+++ THE DATA

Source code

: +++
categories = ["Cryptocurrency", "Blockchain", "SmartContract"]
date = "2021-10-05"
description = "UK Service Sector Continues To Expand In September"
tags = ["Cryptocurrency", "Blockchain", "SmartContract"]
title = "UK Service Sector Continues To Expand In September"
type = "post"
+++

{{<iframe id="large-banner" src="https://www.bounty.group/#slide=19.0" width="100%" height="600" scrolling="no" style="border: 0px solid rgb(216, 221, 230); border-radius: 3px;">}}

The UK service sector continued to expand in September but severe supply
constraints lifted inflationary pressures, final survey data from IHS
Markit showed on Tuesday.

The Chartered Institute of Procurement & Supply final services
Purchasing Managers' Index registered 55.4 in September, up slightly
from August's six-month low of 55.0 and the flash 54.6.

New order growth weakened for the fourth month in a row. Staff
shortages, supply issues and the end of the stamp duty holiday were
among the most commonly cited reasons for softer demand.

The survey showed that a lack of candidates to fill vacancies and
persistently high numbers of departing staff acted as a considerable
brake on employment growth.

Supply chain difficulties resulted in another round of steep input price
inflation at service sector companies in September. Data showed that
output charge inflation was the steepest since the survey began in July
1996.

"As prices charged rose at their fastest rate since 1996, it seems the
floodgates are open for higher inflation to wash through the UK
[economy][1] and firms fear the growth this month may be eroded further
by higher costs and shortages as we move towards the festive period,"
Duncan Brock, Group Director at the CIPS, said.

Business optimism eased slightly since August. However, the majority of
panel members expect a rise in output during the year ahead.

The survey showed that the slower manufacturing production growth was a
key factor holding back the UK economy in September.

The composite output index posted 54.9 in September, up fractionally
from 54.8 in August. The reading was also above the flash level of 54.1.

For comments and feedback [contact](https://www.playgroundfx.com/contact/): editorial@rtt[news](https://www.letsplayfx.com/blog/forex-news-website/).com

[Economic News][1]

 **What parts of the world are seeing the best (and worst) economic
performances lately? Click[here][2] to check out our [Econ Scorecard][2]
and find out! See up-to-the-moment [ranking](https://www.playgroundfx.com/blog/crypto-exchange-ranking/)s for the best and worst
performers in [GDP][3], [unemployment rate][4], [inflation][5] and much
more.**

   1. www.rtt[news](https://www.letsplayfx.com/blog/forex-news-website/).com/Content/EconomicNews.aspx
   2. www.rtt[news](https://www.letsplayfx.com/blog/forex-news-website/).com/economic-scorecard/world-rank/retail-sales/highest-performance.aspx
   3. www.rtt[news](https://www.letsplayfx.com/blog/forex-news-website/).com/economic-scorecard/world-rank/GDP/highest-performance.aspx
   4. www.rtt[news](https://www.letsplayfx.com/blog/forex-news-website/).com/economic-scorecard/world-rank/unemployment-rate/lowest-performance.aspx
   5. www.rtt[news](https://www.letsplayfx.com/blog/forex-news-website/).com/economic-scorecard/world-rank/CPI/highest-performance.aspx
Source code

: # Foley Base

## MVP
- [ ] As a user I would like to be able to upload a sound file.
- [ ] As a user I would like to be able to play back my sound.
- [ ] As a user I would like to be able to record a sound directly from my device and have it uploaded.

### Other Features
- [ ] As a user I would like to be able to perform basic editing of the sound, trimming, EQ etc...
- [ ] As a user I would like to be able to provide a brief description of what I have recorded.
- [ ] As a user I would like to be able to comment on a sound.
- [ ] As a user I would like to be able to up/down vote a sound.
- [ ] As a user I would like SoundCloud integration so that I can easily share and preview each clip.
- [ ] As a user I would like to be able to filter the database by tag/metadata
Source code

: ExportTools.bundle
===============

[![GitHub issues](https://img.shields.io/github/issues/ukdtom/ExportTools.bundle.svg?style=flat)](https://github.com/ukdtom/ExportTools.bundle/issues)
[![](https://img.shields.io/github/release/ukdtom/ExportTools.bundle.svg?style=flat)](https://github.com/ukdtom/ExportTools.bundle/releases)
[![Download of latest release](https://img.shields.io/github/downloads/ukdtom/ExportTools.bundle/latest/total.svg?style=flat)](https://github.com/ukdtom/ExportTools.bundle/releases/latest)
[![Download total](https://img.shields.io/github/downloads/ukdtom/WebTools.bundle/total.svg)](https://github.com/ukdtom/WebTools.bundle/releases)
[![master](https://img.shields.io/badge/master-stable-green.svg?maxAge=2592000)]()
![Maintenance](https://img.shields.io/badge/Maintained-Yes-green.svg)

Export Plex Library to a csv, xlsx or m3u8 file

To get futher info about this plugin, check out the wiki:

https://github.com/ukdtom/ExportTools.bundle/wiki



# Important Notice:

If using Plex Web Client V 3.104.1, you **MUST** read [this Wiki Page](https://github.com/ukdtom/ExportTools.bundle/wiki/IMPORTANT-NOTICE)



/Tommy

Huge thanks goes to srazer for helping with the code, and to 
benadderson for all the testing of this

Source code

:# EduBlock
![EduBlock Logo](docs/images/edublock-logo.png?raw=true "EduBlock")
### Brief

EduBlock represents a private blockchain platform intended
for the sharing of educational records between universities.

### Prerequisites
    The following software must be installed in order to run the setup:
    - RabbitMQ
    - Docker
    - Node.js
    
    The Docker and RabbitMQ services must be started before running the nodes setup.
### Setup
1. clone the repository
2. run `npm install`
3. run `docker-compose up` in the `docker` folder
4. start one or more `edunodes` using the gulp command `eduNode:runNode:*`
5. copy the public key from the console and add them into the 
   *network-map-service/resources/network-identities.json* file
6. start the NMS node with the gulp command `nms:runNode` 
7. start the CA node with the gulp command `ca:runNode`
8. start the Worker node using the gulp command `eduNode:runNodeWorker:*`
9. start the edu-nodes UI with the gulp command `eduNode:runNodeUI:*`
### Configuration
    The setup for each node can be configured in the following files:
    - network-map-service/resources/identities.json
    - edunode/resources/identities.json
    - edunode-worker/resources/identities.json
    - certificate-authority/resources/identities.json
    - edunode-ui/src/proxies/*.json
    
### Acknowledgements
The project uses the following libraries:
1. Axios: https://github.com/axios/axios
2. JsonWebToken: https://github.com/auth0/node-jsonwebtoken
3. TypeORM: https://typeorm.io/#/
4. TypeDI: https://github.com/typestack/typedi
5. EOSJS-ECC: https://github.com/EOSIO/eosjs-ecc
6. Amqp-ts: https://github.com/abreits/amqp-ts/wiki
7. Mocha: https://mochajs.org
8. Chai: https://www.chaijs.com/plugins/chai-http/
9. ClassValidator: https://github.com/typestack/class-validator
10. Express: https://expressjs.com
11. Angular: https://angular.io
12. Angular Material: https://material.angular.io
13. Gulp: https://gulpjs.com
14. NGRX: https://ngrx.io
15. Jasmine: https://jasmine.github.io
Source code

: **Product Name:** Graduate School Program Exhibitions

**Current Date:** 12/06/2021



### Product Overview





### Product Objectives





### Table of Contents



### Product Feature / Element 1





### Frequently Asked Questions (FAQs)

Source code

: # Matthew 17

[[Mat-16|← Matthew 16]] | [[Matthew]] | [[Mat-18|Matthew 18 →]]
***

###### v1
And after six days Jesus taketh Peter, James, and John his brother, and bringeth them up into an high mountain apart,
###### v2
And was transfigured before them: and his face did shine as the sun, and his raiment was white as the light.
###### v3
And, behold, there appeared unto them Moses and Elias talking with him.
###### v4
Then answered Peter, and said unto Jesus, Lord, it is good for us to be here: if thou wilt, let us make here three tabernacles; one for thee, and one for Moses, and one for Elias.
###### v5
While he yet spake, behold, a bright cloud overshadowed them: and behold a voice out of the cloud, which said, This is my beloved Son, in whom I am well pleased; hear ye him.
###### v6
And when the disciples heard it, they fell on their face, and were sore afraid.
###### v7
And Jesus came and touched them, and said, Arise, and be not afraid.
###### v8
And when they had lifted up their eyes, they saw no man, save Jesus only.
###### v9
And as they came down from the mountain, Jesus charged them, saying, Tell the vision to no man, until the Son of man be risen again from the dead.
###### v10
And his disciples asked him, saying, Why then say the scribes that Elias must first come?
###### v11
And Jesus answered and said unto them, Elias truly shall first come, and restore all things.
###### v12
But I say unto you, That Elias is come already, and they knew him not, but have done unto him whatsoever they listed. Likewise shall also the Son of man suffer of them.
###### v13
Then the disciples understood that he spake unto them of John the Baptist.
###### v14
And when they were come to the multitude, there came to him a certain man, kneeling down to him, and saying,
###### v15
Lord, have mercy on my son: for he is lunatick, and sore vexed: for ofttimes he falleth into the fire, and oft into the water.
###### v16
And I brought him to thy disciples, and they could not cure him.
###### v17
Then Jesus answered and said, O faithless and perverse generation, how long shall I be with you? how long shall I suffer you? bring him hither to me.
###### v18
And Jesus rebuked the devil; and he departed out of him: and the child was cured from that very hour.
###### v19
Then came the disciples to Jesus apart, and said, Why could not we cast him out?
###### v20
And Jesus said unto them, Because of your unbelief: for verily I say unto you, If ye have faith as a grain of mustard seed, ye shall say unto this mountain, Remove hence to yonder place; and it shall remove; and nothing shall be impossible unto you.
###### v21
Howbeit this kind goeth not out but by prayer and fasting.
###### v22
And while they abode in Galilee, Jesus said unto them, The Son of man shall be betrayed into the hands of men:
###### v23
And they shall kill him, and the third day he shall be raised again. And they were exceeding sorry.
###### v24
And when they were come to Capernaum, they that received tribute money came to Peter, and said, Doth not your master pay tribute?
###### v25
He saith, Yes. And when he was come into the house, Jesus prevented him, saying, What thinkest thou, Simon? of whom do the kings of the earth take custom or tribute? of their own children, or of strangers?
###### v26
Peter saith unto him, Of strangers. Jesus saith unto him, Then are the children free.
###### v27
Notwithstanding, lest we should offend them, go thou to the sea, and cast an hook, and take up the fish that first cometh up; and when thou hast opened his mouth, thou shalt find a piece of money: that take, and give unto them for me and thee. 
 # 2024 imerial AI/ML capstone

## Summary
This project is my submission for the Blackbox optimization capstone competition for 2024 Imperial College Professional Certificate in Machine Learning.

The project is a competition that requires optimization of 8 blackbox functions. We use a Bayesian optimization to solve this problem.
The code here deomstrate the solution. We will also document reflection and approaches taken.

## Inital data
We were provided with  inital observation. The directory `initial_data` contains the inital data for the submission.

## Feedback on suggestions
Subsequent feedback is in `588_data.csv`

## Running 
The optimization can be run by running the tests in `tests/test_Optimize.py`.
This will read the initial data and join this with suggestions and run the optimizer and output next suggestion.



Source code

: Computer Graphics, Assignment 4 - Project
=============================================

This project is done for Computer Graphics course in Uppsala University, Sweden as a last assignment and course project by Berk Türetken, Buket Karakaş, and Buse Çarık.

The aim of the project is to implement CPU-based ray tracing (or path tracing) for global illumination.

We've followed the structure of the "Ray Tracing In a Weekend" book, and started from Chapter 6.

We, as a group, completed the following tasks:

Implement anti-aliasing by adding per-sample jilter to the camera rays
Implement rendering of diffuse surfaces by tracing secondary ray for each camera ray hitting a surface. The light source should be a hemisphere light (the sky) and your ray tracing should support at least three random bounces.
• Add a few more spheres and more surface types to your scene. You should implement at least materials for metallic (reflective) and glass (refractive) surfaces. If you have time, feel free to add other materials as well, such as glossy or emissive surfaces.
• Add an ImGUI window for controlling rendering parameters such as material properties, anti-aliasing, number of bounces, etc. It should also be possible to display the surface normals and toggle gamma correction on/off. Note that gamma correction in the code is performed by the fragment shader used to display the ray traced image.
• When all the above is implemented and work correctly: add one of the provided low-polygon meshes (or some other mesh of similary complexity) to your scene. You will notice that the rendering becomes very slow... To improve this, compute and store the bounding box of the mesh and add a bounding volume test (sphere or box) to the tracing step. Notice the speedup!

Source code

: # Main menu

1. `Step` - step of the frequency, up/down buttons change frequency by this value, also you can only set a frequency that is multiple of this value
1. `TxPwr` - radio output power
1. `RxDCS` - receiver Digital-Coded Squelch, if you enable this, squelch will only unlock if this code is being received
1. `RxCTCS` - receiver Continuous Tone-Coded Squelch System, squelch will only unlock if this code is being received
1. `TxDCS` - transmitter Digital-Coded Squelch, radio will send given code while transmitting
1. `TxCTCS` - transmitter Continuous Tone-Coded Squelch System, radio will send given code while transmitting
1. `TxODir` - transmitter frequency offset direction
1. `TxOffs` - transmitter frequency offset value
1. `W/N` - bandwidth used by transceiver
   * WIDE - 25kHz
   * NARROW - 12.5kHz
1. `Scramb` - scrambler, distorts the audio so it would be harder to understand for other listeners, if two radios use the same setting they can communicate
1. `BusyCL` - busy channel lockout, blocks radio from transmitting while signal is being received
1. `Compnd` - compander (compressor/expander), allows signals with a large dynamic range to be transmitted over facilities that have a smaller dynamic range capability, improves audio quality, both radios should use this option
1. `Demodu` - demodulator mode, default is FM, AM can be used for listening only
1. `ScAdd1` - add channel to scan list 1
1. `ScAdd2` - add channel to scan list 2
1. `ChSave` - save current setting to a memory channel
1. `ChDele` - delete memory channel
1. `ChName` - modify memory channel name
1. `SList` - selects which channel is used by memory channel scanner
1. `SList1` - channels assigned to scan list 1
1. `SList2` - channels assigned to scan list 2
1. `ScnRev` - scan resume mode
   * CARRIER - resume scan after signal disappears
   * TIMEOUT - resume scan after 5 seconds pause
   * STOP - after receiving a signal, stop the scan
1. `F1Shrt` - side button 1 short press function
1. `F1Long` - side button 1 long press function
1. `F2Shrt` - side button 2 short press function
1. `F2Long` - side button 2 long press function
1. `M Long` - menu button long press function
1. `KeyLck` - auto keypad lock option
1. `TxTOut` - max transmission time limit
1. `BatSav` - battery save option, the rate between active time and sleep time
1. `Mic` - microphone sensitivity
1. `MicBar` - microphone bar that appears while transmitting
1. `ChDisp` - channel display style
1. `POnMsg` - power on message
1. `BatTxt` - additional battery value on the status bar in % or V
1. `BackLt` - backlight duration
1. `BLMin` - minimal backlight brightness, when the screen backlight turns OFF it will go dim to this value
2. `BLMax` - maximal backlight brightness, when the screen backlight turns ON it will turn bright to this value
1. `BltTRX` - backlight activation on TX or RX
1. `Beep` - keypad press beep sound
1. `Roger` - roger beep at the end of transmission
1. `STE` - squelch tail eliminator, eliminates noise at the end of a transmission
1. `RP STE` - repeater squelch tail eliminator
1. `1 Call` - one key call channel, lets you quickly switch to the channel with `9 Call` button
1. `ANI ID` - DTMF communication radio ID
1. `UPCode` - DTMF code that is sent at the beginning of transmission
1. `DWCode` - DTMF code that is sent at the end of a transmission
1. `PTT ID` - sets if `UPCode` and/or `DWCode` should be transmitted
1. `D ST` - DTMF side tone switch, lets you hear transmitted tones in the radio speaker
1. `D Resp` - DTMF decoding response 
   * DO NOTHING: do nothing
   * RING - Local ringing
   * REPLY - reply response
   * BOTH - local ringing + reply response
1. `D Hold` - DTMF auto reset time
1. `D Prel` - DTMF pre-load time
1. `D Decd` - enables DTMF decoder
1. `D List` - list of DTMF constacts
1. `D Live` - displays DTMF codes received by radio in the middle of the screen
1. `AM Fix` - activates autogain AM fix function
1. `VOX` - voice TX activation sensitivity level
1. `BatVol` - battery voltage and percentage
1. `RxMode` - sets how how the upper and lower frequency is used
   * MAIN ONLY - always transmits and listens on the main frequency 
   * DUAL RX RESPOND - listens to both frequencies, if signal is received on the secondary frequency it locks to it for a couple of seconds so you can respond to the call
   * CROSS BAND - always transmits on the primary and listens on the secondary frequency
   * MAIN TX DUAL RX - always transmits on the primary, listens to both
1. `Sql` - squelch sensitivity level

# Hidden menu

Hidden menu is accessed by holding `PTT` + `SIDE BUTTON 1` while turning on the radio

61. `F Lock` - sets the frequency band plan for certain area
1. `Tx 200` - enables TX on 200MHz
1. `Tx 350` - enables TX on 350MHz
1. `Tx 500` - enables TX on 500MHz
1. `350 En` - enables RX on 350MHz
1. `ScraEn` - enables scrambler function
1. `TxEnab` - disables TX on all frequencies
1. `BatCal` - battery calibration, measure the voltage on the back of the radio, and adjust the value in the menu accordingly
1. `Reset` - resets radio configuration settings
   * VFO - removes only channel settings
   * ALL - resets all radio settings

++++++

◆ TASK OBJECTIVE
Your reply should be one number: the count of lines above that hold the word "transmits".

◆ SOLUTION FOR THIS EXERCISE
3